= Tom Pomposello =

American musician

Thomas Anthony Pomposello (July 17, 1949 – January 25, 1999) was an American roots musician, notable for playing and recording with country blues musician Mississippi Fred McDowell. He was also a cable television and advertising producer for clients like MTV Networks, and produced idents for the cable channels Nickelodeon and MTV, and for Nickelodeon's late-night programming block Nick at Nite. He died in a car accident outside of Kingston, New York in January 1999.

==Early life==
Born and educated on Long Island, New York, Pomposello had an early affinity towards music, eventually teaching himself the guitar, bass guitar, harmonica, mandolin, dulcimer, and dobro. Getting caught up in the pop music revolution that swept the world in the wake of the rising popularity of the Beatles, he had a particular interest in blues-based English bands like the Animals and the Rolling Stones, which led to a lifelong passion for American blues.

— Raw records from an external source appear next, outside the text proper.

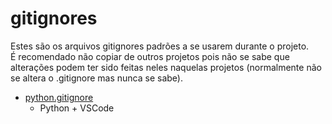 # gitignores
Estes são os arquivos gitignores padrões a se usarem durante o projeto.  
É recomendado não copiar de outros projetos pois não se sabe que alterações podem ter sido feitas neles naquelas projetos (normalmente não se altera o .gitignore mas nunca se sabe).  

- [python.gitignore](python.gitignore)
    - Python + VSCode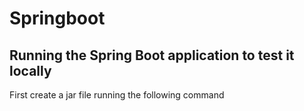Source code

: # Springboot

## Running the Spring Boot application to test it locally

First create a jar file running the following command
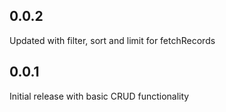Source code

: ## 0.0.2

Updated with filter, sort and limit for fetchRecords

## 0.0.1

Initial release with basic CRUD functionality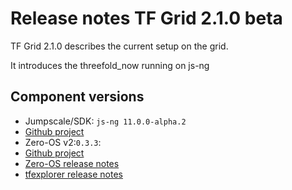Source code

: # Release notes TF Grid 2.1.0 beta

TF Grid 2.1.0 describes the current setup on the grid.

It introduces the threefold_now running on js-ng

## Component versions

- Jumpscale/SDK: `js-ng 11.0.0-alpha.2`
- [Github project](https://github.com/orgs/Threefoldtech/projects/104)
- Zero-OS v2:`0.3.3`:
- [Github project](https://github.com/orgs/Threefoldtech/projects/89)
- [Zero-OS release notes](https://github.com/Threefoldtech/zos/releases/tag/v0.3.3)
- [tfexplorer release notes](https://github.com/Threefoldtech/tfexplorer/releases/tag/v0.3.1)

After a brief thought of joining a seminary, Pomposello married young and had a son, Travis. Needing to earn a living without a college education, he teamed up with a close friend, Rob Witter, and opened a "hippie" record store in Huntington, New York. Emblematic of the times, the two named their business "Kropotkin Records" (for anarchist Peter Kropotkin), and it distinguished itself from other, similar stores of the era for avoiding the sale of marijuana paraphernalia and concentrated instead on its owners' enthusiasm for the rise of the album era of music, rock and otherwise. Soon after the opening of the business, Pomposello earned his permanent stage name, "Honest" Tom Pomposello, when running for office as Huntington's Receiver of Taxes.

==Musical career and recording==
Pomposello started flirting with the idea of recording his own music as early as 1970. He introduced himself to legendary country blues musician Mississippi Fred McDowell, which led to gigs as McDowell's bass guitarist in New York City, famously in November 1971, when the two were recorded live in concert at The Gaslight Cafe for radio station WKCR by host Fred Seibert. The tapes eventually surfaced around the world on vinyl in 1972, when Pomposello and Seibert (with partner Dick Pennington) started Oblivion Records. Originally conceived as a vehicle for Pomposello's music, the vision of the company expanded when the commercial potential of McDowell's final recording was considered.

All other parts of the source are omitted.